Miss Peregrine's Home for Peculiar Children
by Ransom Riggs
Disclaimer: Do not read this book alone late at night. The pictures are creepy! But FYI- adolescents LOVE that about this book :) I only have to show them a couple pictures and tell them about the plot, and they're lining up to read it.
Jacob grew up hearing his grandpa's ghost stories and tales about the peculiar children he grew up with as a Jewish WWII refuge in England. But when Jacob's grandpa suffers a horrific death, Jacob starts to think that maybe there is truth to these stories. He returns to Miss Peregrine's Home to learn what he can and determine the truth.
All the Truth That's in Me by Julie berry
Judith returns after having been missing for four years with no explanation for her absence, no tongue, and no explanation for the death of her best friend who also went missing at the same time. Her town fears her and she become a quiet, lone outcast, distrusted by her own family and ignored by her former friends. But while the truth is dangerous for Judith and those she loves, it could also be the only means of saving them.
This was an interesting idea for a book. I didn't love it, but it was an interesting story. Because of the way the story is told, you never really know the whole story until the end.
Maus by Art Spiegleman
As a graphic novel, this is a unique and unexpected format for a historical fiction book about the Holocaust, but it definitely reaches an audience that otherwise would not read similar genres. As you can imagine, this is especially powerful for students.

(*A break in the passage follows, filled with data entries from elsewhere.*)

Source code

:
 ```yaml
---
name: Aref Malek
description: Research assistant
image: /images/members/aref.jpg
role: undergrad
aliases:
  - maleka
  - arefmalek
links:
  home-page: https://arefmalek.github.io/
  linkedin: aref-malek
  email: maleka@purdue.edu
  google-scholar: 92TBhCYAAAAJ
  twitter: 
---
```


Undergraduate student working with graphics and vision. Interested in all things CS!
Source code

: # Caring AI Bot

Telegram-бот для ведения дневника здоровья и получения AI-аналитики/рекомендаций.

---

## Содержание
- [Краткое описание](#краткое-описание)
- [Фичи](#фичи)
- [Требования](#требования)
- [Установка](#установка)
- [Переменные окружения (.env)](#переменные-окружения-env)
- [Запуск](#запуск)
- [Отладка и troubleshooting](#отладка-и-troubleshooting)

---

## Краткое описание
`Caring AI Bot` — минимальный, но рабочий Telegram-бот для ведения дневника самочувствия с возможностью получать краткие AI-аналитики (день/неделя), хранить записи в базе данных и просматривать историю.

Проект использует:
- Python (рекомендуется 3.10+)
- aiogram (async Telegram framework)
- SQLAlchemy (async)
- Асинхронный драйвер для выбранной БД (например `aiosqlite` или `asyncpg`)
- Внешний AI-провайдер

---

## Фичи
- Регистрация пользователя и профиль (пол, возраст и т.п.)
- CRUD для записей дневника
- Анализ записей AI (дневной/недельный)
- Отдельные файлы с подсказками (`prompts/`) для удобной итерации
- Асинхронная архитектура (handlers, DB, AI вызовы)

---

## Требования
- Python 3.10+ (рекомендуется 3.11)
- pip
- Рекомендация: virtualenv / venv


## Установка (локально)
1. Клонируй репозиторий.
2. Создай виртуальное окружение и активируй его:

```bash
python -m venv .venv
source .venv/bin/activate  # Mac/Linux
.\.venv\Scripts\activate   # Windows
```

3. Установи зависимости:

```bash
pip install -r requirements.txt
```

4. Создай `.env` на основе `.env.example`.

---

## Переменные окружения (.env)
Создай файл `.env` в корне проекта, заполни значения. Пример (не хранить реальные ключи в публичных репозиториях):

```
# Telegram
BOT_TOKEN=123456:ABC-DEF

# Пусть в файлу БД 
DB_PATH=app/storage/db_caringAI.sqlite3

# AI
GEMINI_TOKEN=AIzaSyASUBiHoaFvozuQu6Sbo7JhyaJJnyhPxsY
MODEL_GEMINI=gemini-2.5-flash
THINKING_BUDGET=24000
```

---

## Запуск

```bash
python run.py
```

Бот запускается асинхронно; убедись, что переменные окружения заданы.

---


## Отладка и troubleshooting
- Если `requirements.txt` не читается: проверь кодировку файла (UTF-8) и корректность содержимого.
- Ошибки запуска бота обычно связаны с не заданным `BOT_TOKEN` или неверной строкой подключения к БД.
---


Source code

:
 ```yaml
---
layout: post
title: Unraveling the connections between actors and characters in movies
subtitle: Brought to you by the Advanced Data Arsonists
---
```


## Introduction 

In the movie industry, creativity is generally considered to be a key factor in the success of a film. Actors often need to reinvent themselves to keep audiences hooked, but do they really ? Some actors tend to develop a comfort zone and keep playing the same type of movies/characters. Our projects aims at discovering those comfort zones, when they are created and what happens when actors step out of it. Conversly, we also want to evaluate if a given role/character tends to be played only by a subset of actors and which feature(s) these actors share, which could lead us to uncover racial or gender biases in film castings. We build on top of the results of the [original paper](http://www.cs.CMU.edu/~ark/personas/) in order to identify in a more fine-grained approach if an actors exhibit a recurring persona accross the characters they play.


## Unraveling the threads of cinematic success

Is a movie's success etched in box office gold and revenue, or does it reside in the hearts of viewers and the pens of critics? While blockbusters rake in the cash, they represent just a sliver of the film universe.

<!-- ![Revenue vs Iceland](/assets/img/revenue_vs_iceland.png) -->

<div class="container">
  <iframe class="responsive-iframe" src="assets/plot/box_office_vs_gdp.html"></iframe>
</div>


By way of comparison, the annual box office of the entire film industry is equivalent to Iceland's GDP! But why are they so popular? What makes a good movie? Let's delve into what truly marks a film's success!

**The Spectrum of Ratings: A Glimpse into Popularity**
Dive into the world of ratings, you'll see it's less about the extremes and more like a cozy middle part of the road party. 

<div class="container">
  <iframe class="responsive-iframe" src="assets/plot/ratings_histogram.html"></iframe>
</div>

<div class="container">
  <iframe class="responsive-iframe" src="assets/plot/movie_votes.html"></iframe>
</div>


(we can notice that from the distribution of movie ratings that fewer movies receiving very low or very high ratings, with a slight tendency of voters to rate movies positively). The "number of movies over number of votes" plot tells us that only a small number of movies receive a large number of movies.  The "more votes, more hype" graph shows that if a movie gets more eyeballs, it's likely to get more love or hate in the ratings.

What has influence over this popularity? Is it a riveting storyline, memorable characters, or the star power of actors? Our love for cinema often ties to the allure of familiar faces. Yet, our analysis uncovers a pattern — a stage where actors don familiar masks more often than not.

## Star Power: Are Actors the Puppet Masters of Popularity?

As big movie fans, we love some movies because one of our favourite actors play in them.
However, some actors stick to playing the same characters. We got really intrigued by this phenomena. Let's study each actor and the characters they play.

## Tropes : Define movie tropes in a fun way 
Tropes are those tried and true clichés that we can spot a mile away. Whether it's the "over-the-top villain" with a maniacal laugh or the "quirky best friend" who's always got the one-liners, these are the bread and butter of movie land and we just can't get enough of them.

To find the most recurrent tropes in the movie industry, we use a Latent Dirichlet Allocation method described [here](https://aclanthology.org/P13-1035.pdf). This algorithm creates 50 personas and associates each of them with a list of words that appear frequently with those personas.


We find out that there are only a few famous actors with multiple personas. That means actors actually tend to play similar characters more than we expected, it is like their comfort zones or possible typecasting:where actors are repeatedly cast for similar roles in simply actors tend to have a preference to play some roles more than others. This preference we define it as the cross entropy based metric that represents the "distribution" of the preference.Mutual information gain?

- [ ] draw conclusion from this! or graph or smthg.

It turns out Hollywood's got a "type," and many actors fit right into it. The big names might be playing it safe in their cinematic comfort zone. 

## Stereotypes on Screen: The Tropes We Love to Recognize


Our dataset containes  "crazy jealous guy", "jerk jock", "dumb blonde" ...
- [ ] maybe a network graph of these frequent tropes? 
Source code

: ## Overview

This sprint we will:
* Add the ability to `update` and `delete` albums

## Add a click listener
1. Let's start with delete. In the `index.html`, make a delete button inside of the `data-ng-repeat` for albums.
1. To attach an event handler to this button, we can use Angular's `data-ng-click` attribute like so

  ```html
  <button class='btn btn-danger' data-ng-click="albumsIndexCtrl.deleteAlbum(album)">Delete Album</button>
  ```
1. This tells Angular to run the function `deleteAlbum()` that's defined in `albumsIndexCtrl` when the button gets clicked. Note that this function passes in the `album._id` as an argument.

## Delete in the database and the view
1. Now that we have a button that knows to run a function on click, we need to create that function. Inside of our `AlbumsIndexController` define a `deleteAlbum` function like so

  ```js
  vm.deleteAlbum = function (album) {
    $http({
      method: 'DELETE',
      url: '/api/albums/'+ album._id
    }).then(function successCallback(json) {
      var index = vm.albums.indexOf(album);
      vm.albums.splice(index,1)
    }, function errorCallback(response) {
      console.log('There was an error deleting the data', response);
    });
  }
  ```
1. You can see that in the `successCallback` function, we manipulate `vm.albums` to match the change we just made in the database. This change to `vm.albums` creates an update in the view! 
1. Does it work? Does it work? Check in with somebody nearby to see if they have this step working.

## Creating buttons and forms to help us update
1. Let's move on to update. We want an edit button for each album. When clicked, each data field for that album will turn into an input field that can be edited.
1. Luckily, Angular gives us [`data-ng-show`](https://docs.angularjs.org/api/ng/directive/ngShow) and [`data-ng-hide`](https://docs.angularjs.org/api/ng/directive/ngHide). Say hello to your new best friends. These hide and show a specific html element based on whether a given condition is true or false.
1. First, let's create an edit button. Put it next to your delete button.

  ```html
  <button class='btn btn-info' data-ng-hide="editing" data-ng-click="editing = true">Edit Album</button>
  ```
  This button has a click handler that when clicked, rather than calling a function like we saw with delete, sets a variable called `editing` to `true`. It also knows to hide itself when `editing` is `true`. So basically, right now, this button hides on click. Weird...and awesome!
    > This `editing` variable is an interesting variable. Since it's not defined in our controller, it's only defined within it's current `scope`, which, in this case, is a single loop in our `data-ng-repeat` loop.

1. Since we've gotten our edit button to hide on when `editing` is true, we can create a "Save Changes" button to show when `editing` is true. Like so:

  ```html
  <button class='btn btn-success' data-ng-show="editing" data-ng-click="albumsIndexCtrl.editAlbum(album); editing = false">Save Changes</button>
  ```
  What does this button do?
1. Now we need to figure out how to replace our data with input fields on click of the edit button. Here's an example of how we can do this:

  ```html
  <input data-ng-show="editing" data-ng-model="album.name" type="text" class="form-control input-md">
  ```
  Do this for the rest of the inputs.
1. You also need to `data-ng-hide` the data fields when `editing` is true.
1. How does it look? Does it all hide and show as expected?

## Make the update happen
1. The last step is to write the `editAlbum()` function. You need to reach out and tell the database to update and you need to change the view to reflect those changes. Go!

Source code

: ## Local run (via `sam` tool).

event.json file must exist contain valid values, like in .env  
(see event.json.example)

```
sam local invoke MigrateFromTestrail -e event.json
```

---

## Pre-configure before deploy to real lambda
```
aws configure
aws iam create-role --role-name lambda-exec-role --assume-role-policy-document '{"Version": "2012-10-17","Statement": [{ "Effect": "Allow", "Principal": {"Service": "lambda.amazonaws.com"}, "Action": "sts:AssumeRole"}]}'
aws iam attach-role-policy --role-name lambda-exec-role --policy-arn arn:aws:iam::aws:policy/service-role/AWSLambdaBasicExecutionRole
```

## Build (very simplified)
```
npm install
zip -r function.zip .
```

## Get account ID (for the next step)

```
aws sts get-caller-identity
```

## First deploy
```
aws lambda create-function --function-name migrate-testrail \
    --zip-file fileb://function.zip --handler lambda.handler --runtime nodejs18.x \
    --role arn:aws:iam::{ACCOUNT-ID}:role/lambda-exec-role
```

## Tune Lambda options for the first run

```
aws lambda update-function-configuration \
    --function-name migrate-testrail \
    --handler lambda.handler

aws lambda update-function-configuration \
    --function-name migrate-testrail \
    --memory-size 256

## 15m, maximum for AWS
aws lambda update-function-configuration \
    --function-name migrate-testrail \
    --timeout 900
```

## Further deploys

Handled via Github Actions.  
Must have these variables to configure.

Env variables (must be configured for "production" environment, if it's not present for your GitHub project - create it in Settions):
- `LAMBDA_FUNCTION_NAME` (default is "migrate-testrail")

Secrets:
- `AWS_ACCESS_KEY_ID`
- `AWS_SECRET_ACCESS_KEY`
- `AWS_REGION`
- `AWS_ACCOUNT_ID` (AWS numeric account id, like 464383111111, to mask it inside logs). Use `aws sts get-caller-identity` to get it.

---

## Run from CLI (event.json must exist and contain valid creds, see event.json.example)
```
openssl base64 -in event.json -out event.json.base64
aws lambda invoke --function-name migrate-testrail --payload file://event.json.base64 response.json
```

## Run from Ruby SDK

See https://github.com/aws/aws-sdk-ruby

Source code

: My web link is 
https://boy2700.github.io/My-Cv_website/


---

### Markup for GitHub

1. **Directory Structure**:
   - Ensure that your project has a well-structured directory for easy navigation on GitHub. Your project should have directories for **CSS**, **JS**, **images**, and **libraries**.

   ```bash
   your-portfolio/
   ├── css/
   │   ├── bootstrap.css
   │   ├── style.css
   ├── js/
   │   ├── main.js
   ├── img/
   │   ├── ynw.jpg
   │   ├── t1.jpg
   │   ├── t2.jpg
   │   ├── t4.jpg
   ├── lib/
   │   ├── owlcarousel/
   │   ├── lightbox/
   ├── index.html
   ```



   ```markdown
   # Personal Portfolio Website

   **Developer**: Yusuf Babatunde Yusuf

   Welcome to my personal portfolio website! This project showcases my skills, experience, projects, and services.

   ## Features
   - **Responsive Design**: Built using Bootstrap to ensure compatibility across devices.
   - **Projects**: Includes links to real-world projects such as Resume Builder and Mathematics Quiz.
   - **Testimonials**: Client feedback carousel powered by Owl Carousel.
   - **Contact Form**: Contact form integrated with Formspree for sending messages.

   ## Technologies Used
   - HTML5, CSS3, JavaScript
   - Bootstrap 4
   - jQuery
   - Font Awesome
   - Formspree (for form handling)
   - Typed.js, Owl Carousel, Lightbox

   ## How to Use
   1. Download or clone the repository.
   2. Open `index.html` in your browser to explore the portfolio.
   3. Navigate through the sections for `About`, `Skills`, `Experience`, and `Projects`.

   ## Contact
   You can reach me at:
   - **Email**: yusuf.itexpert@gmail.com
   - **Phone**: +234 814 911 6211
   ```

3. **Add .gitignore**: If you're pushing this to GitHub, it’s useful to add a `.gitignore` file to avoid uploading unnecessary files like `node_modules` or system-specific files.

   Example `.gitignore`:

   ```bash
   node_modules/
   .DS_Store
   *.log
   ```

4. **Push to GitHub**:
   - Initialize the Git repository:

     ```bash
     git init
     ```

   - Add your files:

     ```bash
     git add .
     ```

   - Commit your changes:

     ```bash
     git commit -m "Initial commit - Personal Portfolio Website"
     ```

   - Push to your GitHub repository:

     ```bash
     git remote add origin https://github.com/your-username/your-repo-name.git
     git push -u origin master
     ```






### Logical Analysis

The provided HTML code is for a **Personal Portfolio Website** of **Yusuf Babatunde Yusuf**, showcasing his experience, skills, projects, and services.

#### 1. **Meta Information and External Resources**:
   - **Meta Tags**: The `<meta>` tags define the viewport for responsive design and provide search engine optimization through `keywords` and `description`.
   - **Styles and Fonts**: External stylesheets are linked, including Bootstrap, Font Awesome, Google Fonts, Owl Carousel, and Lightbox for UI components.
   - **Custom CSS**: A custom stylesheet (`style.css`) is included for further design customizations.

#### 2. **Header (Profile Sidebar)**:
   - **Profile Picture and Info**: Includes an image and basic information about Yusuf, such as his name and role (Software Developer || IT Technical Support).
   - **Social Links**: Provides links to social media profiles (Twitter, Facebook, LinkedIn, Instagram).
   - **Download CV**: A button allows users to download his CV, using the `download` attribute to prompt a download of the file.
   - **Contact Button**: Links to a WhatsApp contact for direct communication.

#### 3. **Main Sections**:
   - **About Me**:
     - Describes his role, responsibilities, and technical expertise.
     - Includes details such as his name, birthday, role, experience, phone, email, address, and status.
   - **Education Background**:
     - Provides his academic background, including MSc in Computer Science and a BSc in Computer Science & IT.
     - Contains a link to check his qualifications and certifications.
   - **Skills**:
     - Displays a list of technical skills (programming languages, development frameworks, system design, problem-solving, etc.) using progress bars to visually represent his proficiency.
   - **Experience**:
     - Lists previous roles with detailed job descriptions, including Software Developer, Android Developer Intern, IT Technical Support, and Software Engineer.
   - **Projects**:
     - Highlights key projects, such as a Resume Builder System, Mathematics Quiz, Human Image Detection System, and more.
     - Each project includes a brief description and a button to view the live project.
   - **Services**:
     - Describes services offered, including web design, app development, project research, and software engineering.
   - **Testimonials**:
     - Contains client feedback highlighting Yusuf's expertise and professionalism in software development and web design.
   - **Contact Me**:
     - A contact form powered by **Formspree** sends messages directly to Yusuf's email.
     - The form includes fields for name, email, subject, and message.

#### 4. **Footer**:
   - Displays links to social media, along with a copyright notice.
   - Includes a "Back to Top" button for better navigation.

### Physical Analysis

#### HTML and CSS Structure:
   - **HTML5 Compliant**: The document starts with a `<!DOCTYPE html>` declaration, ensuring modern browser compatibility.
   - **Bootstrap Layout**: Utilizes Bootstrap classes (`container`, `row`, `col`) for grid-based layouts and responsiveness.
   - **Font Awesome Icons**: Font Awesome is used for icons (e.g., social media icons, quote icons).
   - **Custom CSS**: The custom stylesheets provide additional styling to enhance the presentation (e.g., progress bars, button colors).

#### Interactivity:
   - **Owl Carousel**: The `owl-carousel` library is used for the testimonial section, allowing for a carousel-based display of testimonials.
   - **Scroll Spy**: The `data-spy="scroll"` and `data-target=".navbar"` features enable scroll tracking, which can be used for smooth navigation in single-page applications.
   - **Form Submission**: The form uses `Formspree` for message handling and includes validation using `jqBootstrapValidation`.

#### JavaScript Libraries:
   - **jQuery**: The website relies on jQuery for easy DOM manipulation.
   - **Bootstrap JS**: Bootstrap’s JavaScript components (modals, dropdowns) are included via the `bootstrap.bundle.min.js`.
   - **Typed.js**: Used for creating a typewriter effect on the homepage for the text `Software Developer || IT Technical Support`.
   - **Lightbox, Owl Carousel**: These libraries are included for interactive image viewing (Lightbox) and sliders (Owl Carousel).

But don't be fooled by the comic book feel of this book- the topic is no laughing matter and the story is as real as any other book on this topic.
The author write his father's story as a Holocaust survivor. As a Jew in Poland, Spiegelman's parents and older brother had been caught in the turmoil of WWII. They hid, finding refuge from the sympathetic, but eventually ended up in a concentration camp.
Flora & Ulysses by Kate DiCamillo
After being accidentally vacuumed up, a squirrel is brought back to life by a cynical and lonely little girl. Much to their surprise, he finds he now has superpowers- incredible strength, the ability to fly, and a new found knack for poetry. The girl, Flora, names him Ulysses, and the two begin to look out for one another and to seek out a worthy purpose for Ulysses' new powers.
This is a very sweet story. As an English teacher, I love the appeal of the pictures throughout, and I appreciate the vocabulary and the themes of friendship, empathy, and heroism.